• [Exercise instructions] From the listing below, copy every line with the word "research".

--- Data in this exercise ---

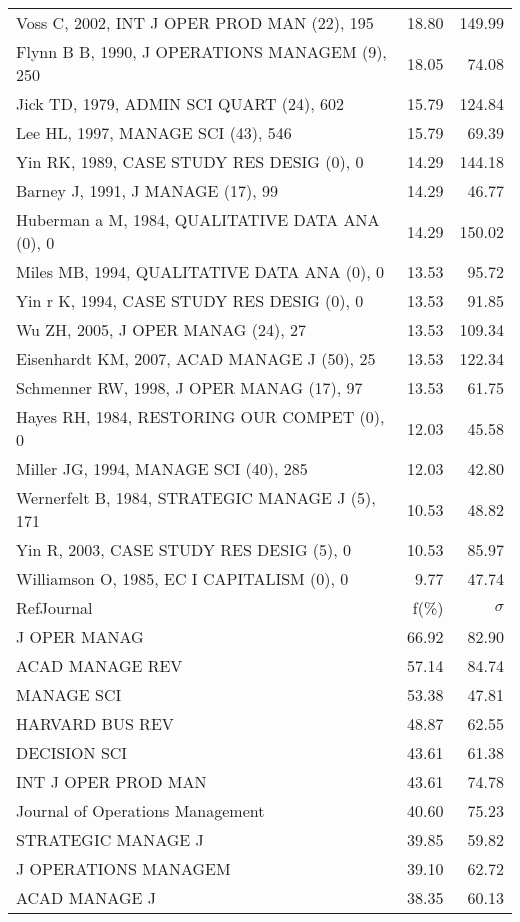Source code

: \documentclass[a4paper,11pt]{report}
\begin{document}
\begin{landscape}
\begin{table}[!ht]
{\begin{tabular}{|l r r|}
Voss C, 2002, INT J OPER PROD MAN (22), 195 & 18.80 & 149.99\\
Flynn B B, 1990, J OPERATIONS MANAGEM (9), 250 & 18.05 & 74.08\\
Jick TD, 1979, ADMIN SCI QUART (24), 602 & 15.79 & 124.84\\
Lee HL, 1997, MANAGE SCI (43), 546 & 15.79 & 69.39\\
Yin RK, 1989, CASE STUDY RES DESIG (0), 0 & 14.29 & 144.18\\
Barney J, 1991, J MANAGE (17), 99 & 14.29 & 46.77\\
Huberman a M, 1984, QUALITATIVE DATA ANA (0), 0 & 14.29 & 150.02\\
Miles MB, 1994, QUALITATIVE DATA ANA (0), 0 & 13.53 & 95.72\\
Yin r K, 1994, CASE STUDY RES DESIG (0), 0 & 13.53 & 91.85\\
Wu ZH, 2005, J OPER MANAG (24), 27 & 13.53 & 109.34\\
Eisenhardt KM, 2007, ACAD MANAGE J (50), 25 & 13.53 & 122.34\\
Schmenner RW, 1998, J OPER MANAG (17), 97 & 13.53 & 61.75\\
Hayes RH, 1984, RESTORING OUR COMPET (0), 0 & 12.03 & 45.58\\
Miller JG, 1994, MANAGE SCI (40), 285 & 12.03 & 42.80\\
Wernerfelt B, 1984, STRATEGIC MANAGE J (5), 171 & 10.53 & 48.82\\
Yin R, 2003, CASE STUDY RES DESIG (5), 0 & 10.53 & 85.97\\
Williamson O, 1985, EC I CAPITALISM (0), 0 & 9.77 & 47.74\\
\hline
\hline
RefJournal & f(\%) & $\sigma$\\
\hline
J OPER MANAG & 66.92 & 82.90\\
ACAD MANAGE REV & 57.14 & 84.74\\
MANAGE SCI & 53.38 & 47.81\\
HARVARD BUS REV & 48.87 & 62.55\\
DECISION SCI & 43.61 & 61.38\\
INT J OPER PROD MAN & 43.61 & 74.78\\
Journal of Operations Management & 40.60 & 75.23\\
STRATEGIC MANAGE J & 39.85 & 59.82\\
J OPERATIONS MANAGEM & 39.10 & 62.72\\
ACAD MANAGE J & 38.35 & 60.13\\
\hline
\end{tabular}
}
\end{table}


\end{landscape}
\end{document}
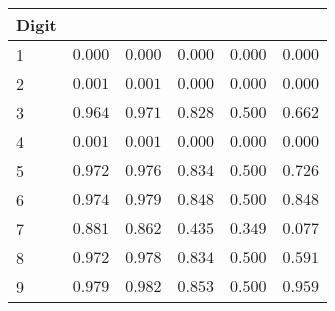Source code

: \begin{table}[!tbp]
\begin{center}
\begin{tabular}{lrrrrr}
\hline\hline
\multicolumn{1}{l}{Digit}&\multicolumn{1}{c}{}&\multicolumn{1}{c}{}&\multicolumn{1}{c}{}&\multicolumn{1}{c}{}&\multicolumn{1}{c}{}\tabularnewline
\hline
1&$0.000$&$0.000$&$0.000$&$0.000$&$0.000$\tabularnewline
2&$0.001$&$0.001$&$0.000$&$0.000$&$0.000$\tabularnewline
3&$0.964$&$0.971$&$0.828$&$0.500$&$0.662$\tabularnewline
4&$0.001$&$0.001$&$0.000$&$0.000$&$0.000$\tabularnewline
5&$0.972$&$0.976$&$0.834$&$0.500$&$0.726$\tabularnewline
6&$0.974$&$0.979$&$0.848$&$0.500$&$0.848$\tabularnewline
7&$0.881$&$0.862$&$0.435$&$0.349$&$0.077$\tabularnewline
8&$0.972$&$0.978$&$0.834$&$0.500$&$0.591$\tabularnewline
9&$0.979$&$0.982$&$0.853$&$0.500$&$0.959$\tabularnewline
\hline
\end{tabular}\end{center}
\end{table}
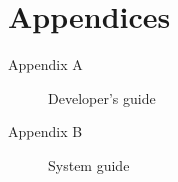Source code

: \section*{Appendices}
\thispagestyle{empty}

\begin{description}
	\item[Appendix A] Developer's guide
	\item[Appendix B] System guide
\end{description}
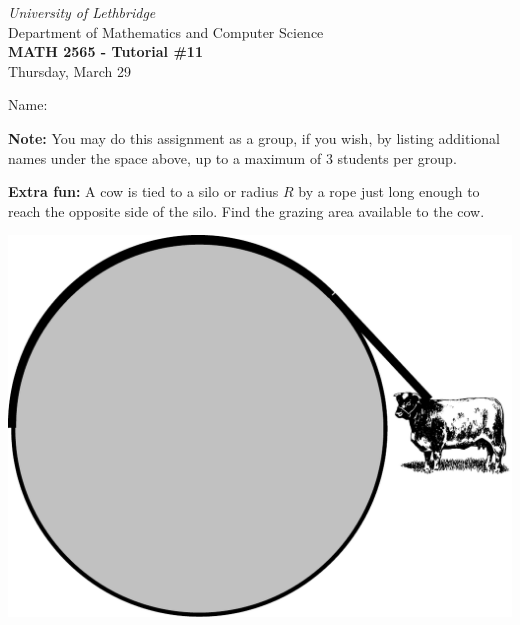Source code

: \documentclass[12pt]{article}
\newcommand{\skipline}{\vspace{12pt}}
\begin{document}
\author{Instructor: Sean Fitzpatrick}
\thispagestyle{empty}
\begin{center}
\emph{University of Lethbridge}\\
Department of Mathematics and Computer Science\\
{\bf MATH 2565 - Tutorial \#11}\\
Thursday, March 29
\end{center}
\skipline \skipline \skipline \noindent \skipline

\skipline
Name:\underline{\hspace{348pt}}\\
\skipline

\vspace{2cm}

\textbf{Note:} You may do this assignment as a group, if you wish, by listing additional names under the space above, up to a maximum of 3 students per group.

\vspace*{\fill}

\begin{multicols}{2}
\textbf{Extra fun:} A cow is tied to a silo or radius $R$ by a rope just long enough to reach the opposite side of the silo. Find the grazing area available to the cow.

\begin{center}
\includegraphics[width=0.9\columnwidth]{cowpic}
\end{center}

\end{multicols}


\newpage
\end{document}
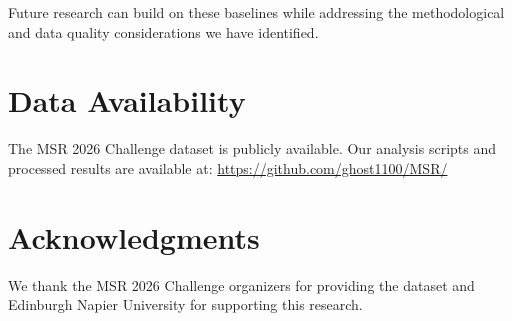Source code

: \documentclass[conference]{IEEEtran}
\begin{document}
Future research can build on these baselines while addressing the methodological and data quality considerations we have identified.

\section*{Data Availability}

The MSR 2026 Challenge dataset is publicly available. Our analysis scripts and processed results are available at: \url{https://github.com/ghost1100/MSR/}

\section*{Acknowledgments}

We thank the MSR 2026 Challenge organizers for providing the dataset and Edinburgh Napier University for supporting this research.
\end{document}
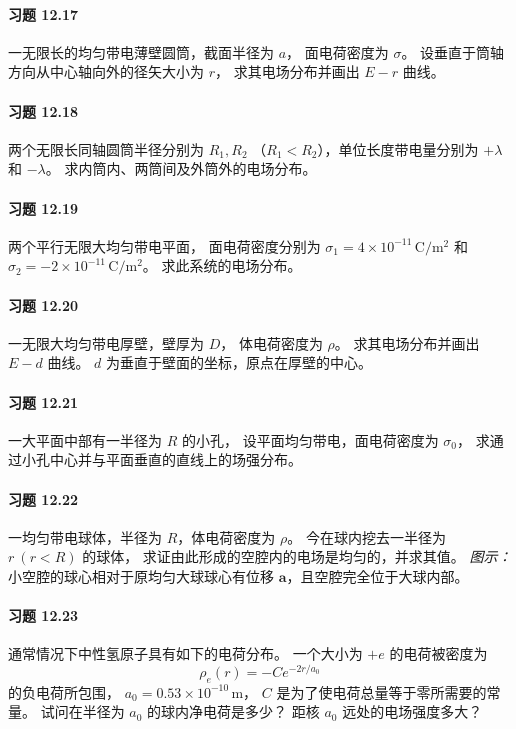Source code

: \paragraph{习题 12.17}
一无限长的均匀带电薄壁圆筒，截面半径为 \(a\)，
面电荷密度为 \(\sigma\)。
设垂直于筒轴方向从中心轴向外的径矢大小为 \(r\)，
求其电场分布并画出 \(E-r\) 曲线。

\paragraph{习题 12.18}
两个无限长同轴圆筒半径分别为 \(R_1,R_2\)
（\(R_1<R_2\)），单位长度带电量分别为
\(+\lambda\) 和 \(-\lambda\)。
求内筒内、两筒间及外筒外的电场分布。

\paragraph{习题 12.19}
两个平行无限大均匀带电平面，
面电荷密度分别为
\(\sigma_1=4\times10^{-11}\,\mathrm{C/m^2}\)
和 \(\sigma_2=-2\times10^{-11}\,\mathrm{C/m^2}\)。
求此系统的电场分布。

\paragraph{习题 12.20}
一无限大均匀带电厚壁，壁厚为 \(D\)，
体电荷密度为 \(\rho\)。
求其电场分布并画出 \(E-d\) 曲线。
\(d\) 为垂直于壁面的坐标，原点在厚壁的中心。

\paragraph{习题 12.21}
一大平面中部有一半径为 \(R\) 的小孔，
设平面均匀带电，面电荷密度为 \(\sigma_0\)，
求通过小孔中心并与平面垂直的直线上的场强分布。

\paragraph{习题 12.22}
一均匀带电球体，半径为 \(R\)，体电荷密度为 \(\rho\)。
今在球内挖去一半径为 \(r\ (r<R)\) 的球体，
求证由此形成的空腔内的电场是均匀的，并求其值。
\textit{图示：}小空腔的球心相对于原均匀大球球心有位移
\(\boldsymbol a\)，且空腔完全位于大球内部。

\paragraph{习题 12.23}
通常情况下中性氢原子具有如下的电荷分布。
一个大小为 \(+e\) 的电荷被密度为
\[
 \rho_e(r)=-C e^{-2r/a_0}
\]
的负电荷所包围，
\(a_0=0.53\times10^{-10}\,\mathrm m\)，
\(C\) 是为了使电荷总量等于零所需要的常量。
试问在半径为 \(a_0\) 的球内净电荷是多少？
距核 \(a_0\) 远处的电场强度多大？


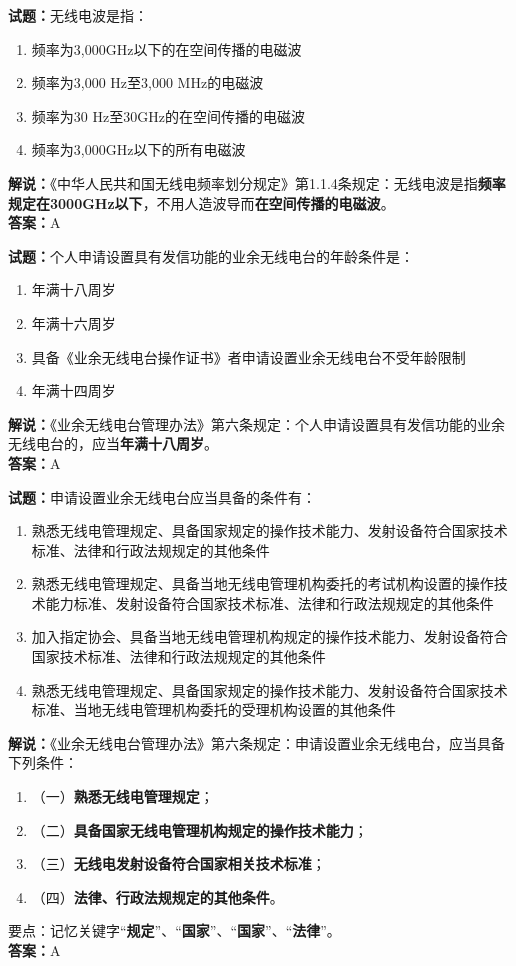 \documentclass{ctexbook}
\begin{document}
\bigskip


\noindent\textbf{试题：}无线电波是指：
\begin{enumerate}[leftmargin=3em]
\item 频率为3,000GHz以下的在空间传播的电磁波
\item 频率为3,000 Hz至3,000 MHz的电磁波
\item 频率为30 Hz至30GHz的在空间传播的电磁波
\item 频率为3,000GHz以下的所有电磁波
\end{enumerate}
\noindent\textbf{解说：}《中华人民共和国无线电频率划分规定》第1.1.4条规定：无线电波是指\textbf{频率规定在3000GHz以下}，不用人造波导而\textbf{在空间传播的电磁波}。\\\noindent\textbf{答案：}A



\bigskip


\noindent\textbf{试题：}个人申请设置具有发信功能的业余无线电台的年龄条件是：
\begin{enumerate}[leftmargin=3em]
\item 年满十八周岁
\item 年满十六周岁
\item 具备《业余无线电台操作证书》者申请设置业余无线电台不受年龄限制
\item 年满十四周岁
\end{enumerate}
\noindent\textbf{解说：}《业余无线电台管理办法》第六条规定：个人申请设置具有发信功能的业余无线电台的，应当\textbf{年满十八周岁}。\\\noindent\textbf{答案：}A



\bigskip


\noindent\textbf{试题：}申请设置业余无线电台应当具备的条件有：
\begin{enumerate}[leftmargin=3em]
\item 熟悉无线电管理规定、具备国家规定的操作技术能力、发射设备符合国家技术标准、法律和行政法规规定的其他条件
\item 熟悉无线电管理规定、具备当地无线电管理机构委托的考试机构设置的操作技术能力标准、发射设备符合国家技术标准、法律和行政法规规定的其他条件
\item 加入指定协会、具备当地无线电管理机构规定的操作技术能力、发射设备符合国家技术标准、法律和行政法规规定的其他条件
\item 熟悉无线电管理规定、具备国家规定的操作技术能力、发射设备符合国家技术标准、当地无线电管理机构委托的受理机构设置的其他条件
\end{enumerate}
\noindent\textbf{解说：}《业余无线电台管理办法》第六条规定：申请设置业余无线电台，应当具备下列条件：
\begin{enumerate}[label=, leftmargin=0.8em]
\item （一）\textbf{熟悉无线电管理规定}；
\item （二）\textbf{具备国家无线电管理机构规定的操作技术能力}；
\item （三）\textbf{无线电发射设备符合国家相关技术标准}；
\item （四）\textbf{法律、行政法规规定的其他条件}。
\end{enumerate}
要点：记忆关键字“\textbf{规定}”、“\textbf{国家}”、“\textbf{国家}”、“\textbf{法律}”。\\\noindent\textbf{答案：}A
\end{document}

---

• [Exercise answer]
Future research can build on these baselines while addressing the methodological and data quality considerations we have identified.
We thank the MSR 2026 Challenge organizers for providing the dataset and Edinburgh Napier University for supporting this research.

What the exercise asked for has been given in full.